A cleaving axe or cleaver is a form of axe used within green woodworking to split wood lengthways. Cleaving (riving) is used to turn a log into lumber or billets (short or thick pieces of wood) into firewood. Splitting axe is sometimes described as an old name for a splitting maul or froe.

A cleaving axe resembles a felling axe but is heavier, more wedge shaped, not sharp-edged and the pole is flat for driving wedges. The edge is of medium length, almost straight with just a slight camber, and symmetrical top and bottom. A section through the edge is that of a simple splitting wedge. The edge itself does not need to be sharp: cleaving relies more on wedge action than chopping (cutting) with an edge. The section of the axe should be triangular though, with flat sides, rather than the deeply hollow-sided forged and welded axes, or the modern convex-sided "apple pip" axe grind. Nor should the edge be ground at a bevel. The work of using the axe, and its ability to split cleanly, depends on having flat sides with the minimum of friction, rather than all the force of the timber being concentrated on one protruding line. The handle is straight and fairly short, around 18 inches, as the cleaving axe is only held, not swung. As the axe head must penetrate fully into the wood, the poll is minimal, narrower than the axe cheeks, and is never used for pounding other tools, lest it damage or mushroom the head.
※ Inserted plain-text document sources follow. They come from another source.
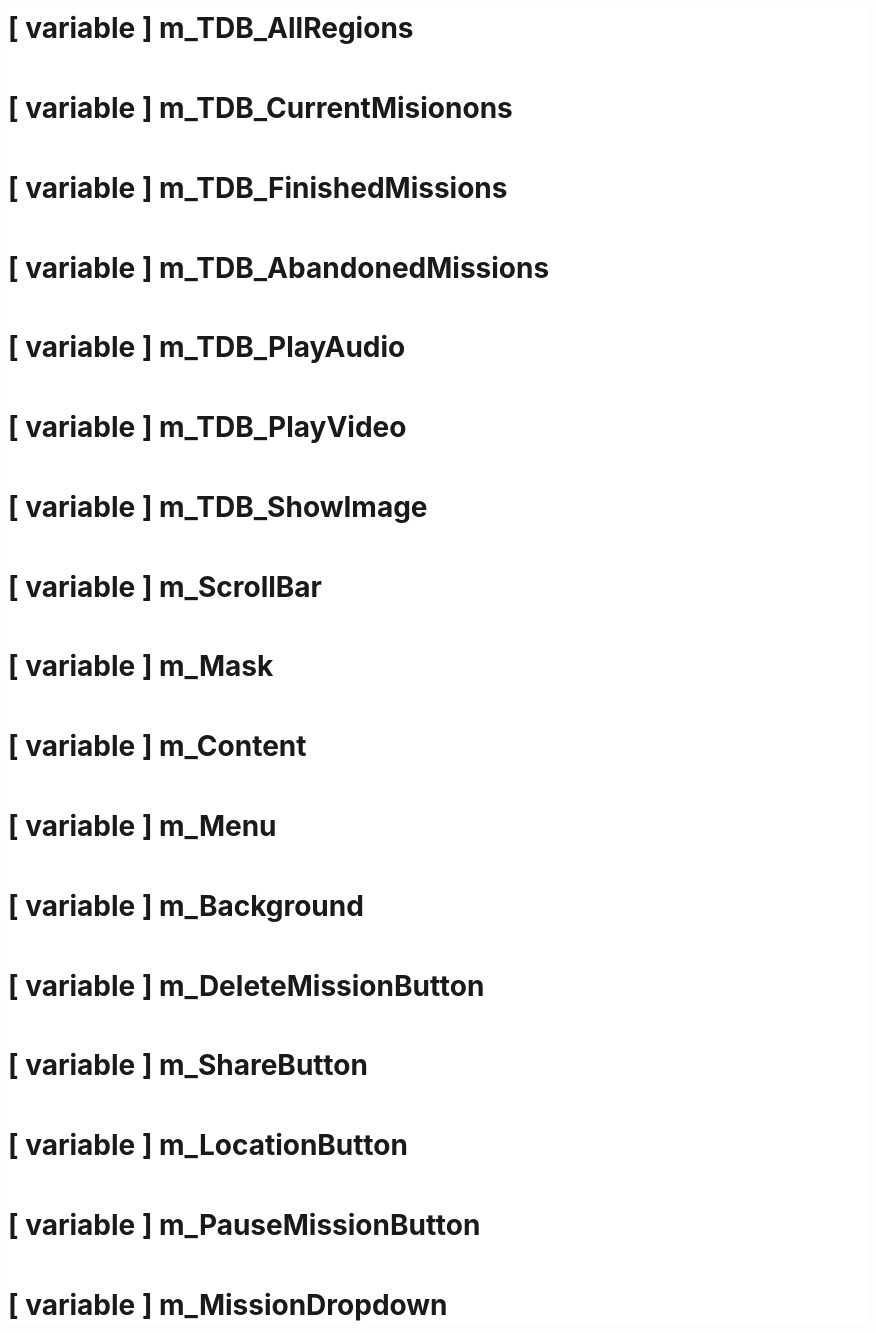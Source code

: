 # [ variable ] m_TDB_AllRegions

# [ variable ] m_TDB_CurrentMisionons

# [ variable ] m_TDB_FinishedMissions

# [ variable ] m_TDB_AbandonedMissions

# [ variable ] m_TDB_PlayAudio

# [ variable ] m_TDB_PlayVideo

# [ variable ] m_TDB_ShowImage

# [ variable ] m_ScrollBar

# [ variable ] m_Mask

# [ variable ] m_Content

# [ variable ] m_Menu

# [ variable ] m_Background

# [ variable ] m_DeleteMissionButton

# [ variable ] m_ShareButton

# [ variable ] m_LocationButton

# [ variable ] m_PauseMissionButton

# [ variable ] m_MissionDropdown
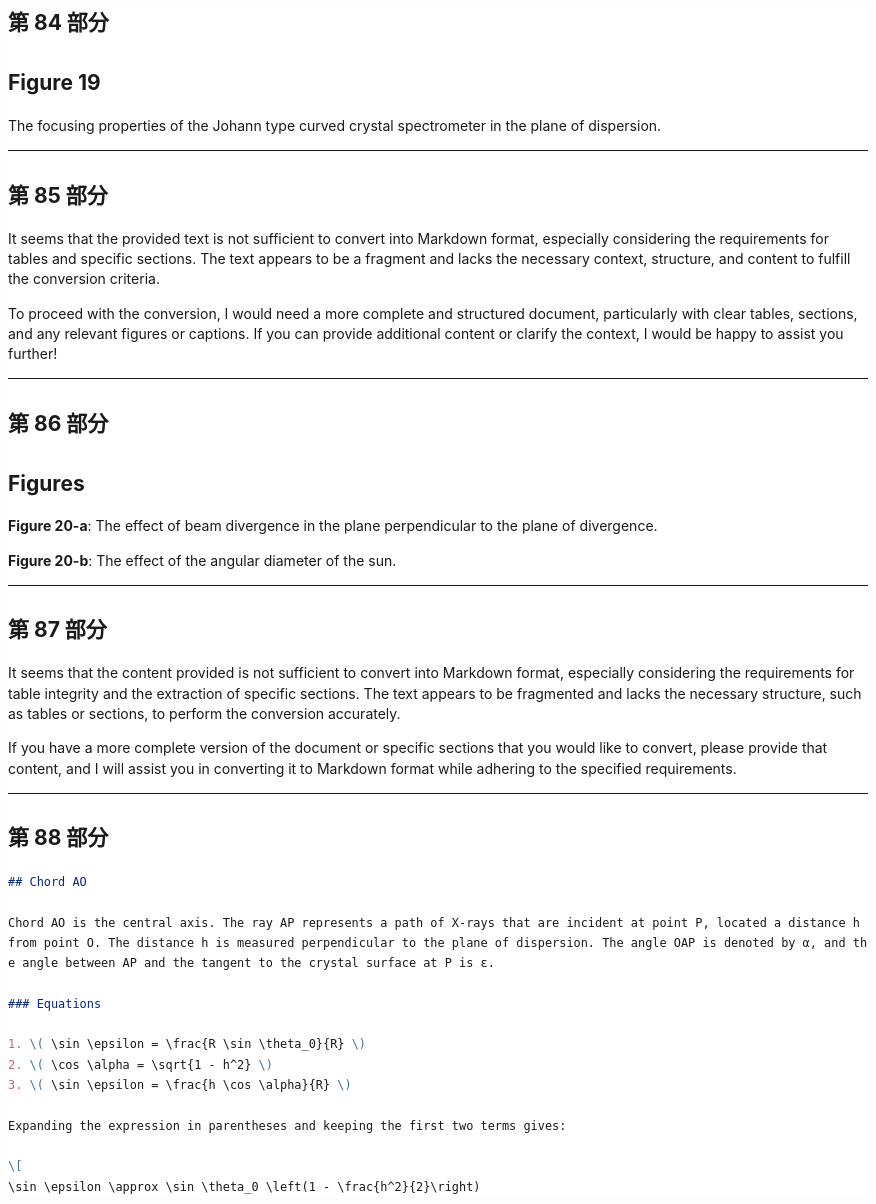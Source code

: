 ## 第 84 部分

## Figure 19
The focusing properties of the Johann type curved crystal spectrometer in the plane of dispersion.

---

## 第 85 部分

It seems that the provided text is not sufficient to convert into Markdown format, especially considering the requirements for tables and specific sections. The text appears to be a fragment and lacks the necessary context, structure, and content to fulfill the conversion criteria.

To proceed with the conversion, I would need a more complete and structured document, particularly with clear tables, sections, and any relevant figures or captions. If you can provide additional content or clarify the context, I would be happy to assist you further!

---

## 第 86 部分

## Figures

**Figure 20-a**: The effect of beam divergence in the plane perpendicular to the plane of divergence.

**Figure 20-b**: The effect of the angular diameter of the sun.

---

## 第 87 部分

It seems that the content provided is not sufficient to convert into Markdown format, especially considering the requirements for table integrity and the extraction of specific sections. The text appears to be fragmented and lacks the necessary structure, such as tables or sections, to perform the conversion accurately.

If you have a more complete version of the document or specific sections that you would like to convert, please provide that content, and I will assist you in converting it to Markdown format while adhering to the specified requirements.

---

## 第 88 部分

```markdown
## Chord AO

Chord AO is the central axis. The ray AP represents a path of X-rays that are incident at point P, located a distance h from point O. The distance h is measured perpendicular to the plane of dispersion. The angle OAP is denoted by α, and the angle between AP and the tangent to the crystal surface at P is ε.

### Equations

1. \( \sin \epsilon = \frac{R \sin \theta_0}{R} \)
2. \( \cos \alpha = \sqrt{1 - h^2} \)
3. \( \sin \epsilon = \frac{h \cos \alpha}{R} \)

Expanding the expression in parentheses and keeping the first two terms gives:

\[
\sin \epsilon \approx \sin \theta_0 \left(1 - \frac{h^2}{2}\right)
```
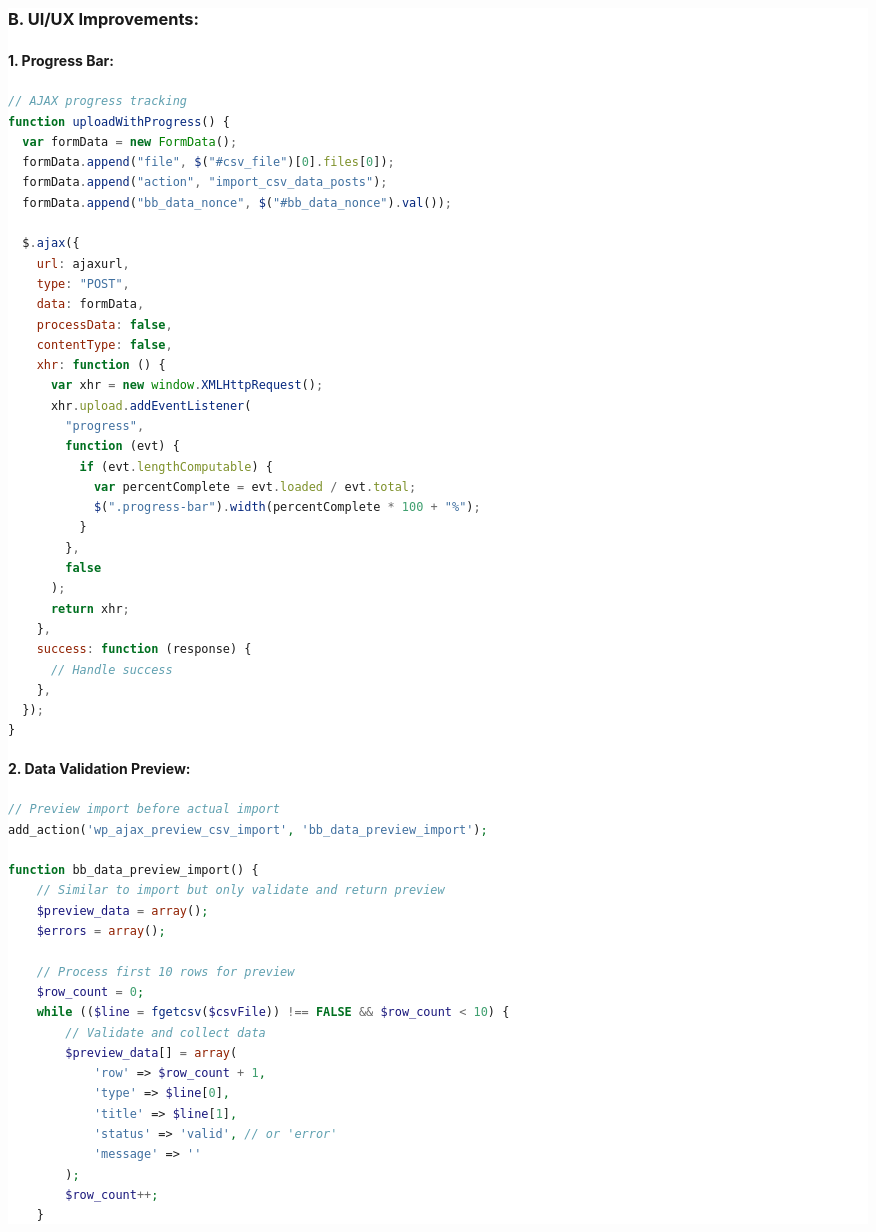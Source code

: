 ### B. UI/UX Improvements:

#### 1. Progress Bar:

```javascript
// AJAX progress tracking
function uploadWithProgress() {
  var formData = new FormData();
  formData.append("file", $("#csv_file")[0].files[0]);
  formData.append("action", "import_csv_data_posts");
  formData.append("bb_data_nonce", $("#bb_data_nonce").val());

  $.ajax({
    url: ajaxurl,
    type: "POST",
    data: formData,
    processData: false,
    contentType: false,
    xhr: function () {
      var xhr = new window.XMLHttpRequest();
      xhr.upload.addEventListener(
        "progress",
        function (evt) {
          if (evt.lengthComputable) {
            var percentComplete = evt.loaded / evt.total;
            $(".progress-bar").width(percentComplete * 100 + "%");
          }
        },
        false
      );
      return xhr;
    },
    success: function (response) {
      // Handle success
    },
  });
}
```

#### 2. Data Validation Preview:

```php
// Preview import before actual import
add_action('wp_ajax_preview_csv_import', 'bb_data_preview_import');

function bb_data_preview_import() {
    // Similar to import but only validate and return preview
    $preview_data = array();
    $errors = array();

    // Process first 10 rows for preview
    $row_count = 0;
    while (($line = fgetcsv($csvFile)) !== FALSE && $row_count < 10) {
        // Validate and collect data
        $preview_data[] = array(
            'row' => $row_count + 1,
            'type' => $line[0],
            'title' => $line[1],
            'status' => 'valid', // or 'error'
            'message' => ''
        );
        $row_count++;
    }

```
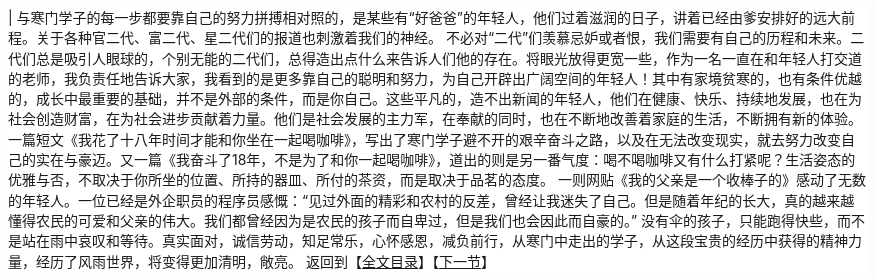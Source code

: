 |
与寒门学子的每一步都要靠自己的努力拼搏相对照的，是某些有“好爸爸”的年轻人，他们过着滋润的日子，讲着已经由爹安排好的远大前程。关于各种官二代、富二代、星二代们的报道也刺激着我们的神经。
不必对“二代”们羡慕忌妒或者恨，我们需要有自己的历程和未来。二代们总是吸引人眼球的，个别无能的二代们，总得造出点什么来告诉人们他的存在。将眼光放得更宽一些，作为一名一直在和年轻人打交道的老师，我负责任地告诉大家，我看到的是更多靠自己的聪明和努力，为自己开辟出广阔空间的年轻人！其中有家境贫寒的，也有条件优越的，成长中最重要的基础，并不是外部的条件，而是你自己。这些平凡的，造不出新闻的年轻人，他们在健康、快乐、持续地发展，也在为社会创造财富，在为社会进步贡献着力量。他们是社会发展的主力军，在奉献的同时，也在不断地改善着家庭的生活，不断拥有新的体验。
一篇短文《我花了十八年时间才能和你坐在一起喝咖啡》，写出了寒门学子避不开的艰辛奋斗之路，以及在无法改变现实，就去努力改变自己的实在与豪迈。又一篇《我奋斗了18年，不是为了和你一起喝咖啡》，道出的则是另一番气度：喝不喝咖啡又有什么打紧呢？生活姿态的优雅与否，不取决于你所坐的位置、所持的器皿、所付的茶资，而是取决于品茗的态度。
一则网贴《我的父亲是一个收棒子的》感动了无数的年轻人。一位已经是外企职员的程序员感慨：“见过外面的精彩和农村的反差，曾经让我迷失了自己。但是随着年纪的长大，真的越来越懂得农民的可爱和父亲的伟大。我们都曾经因为是农民的孩子而自卑过，但是我们也会因此而自豪的。”
没有伞的孩子，只能跑得快些，而不是站在雨中哀叹和等待。真实面对，诚信劳动，知足常乐，心怀感恩，减负前行，从寒门中走出的学子，从这段宝贵的经历中获得的精神力量，经历了风雨世界，将变得更加清明，敞亮。
返回到【[全文目录](https://blog.csdn.net/sxhelijian/article/details/85908097)】【[下一节](https://blog.csdn.net/sxhelijian/article/details/85908979)】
Cleaving is done by driving a wedge between the fibres of a log, so as to split fibres apart along their weakest path. This work may appear strenuous, but is far less effort than rip sawing by hand. It is first done radially, to split the log into wedged segments. Timbers with medullary rays, such as oak, may be hard to split through these radial rays and so careful alignment is made to split between them. Segments are halved symmetrically at each step, as this encourages them to split more evenly than attempting to cleave off thin sheets repeatedly from one end.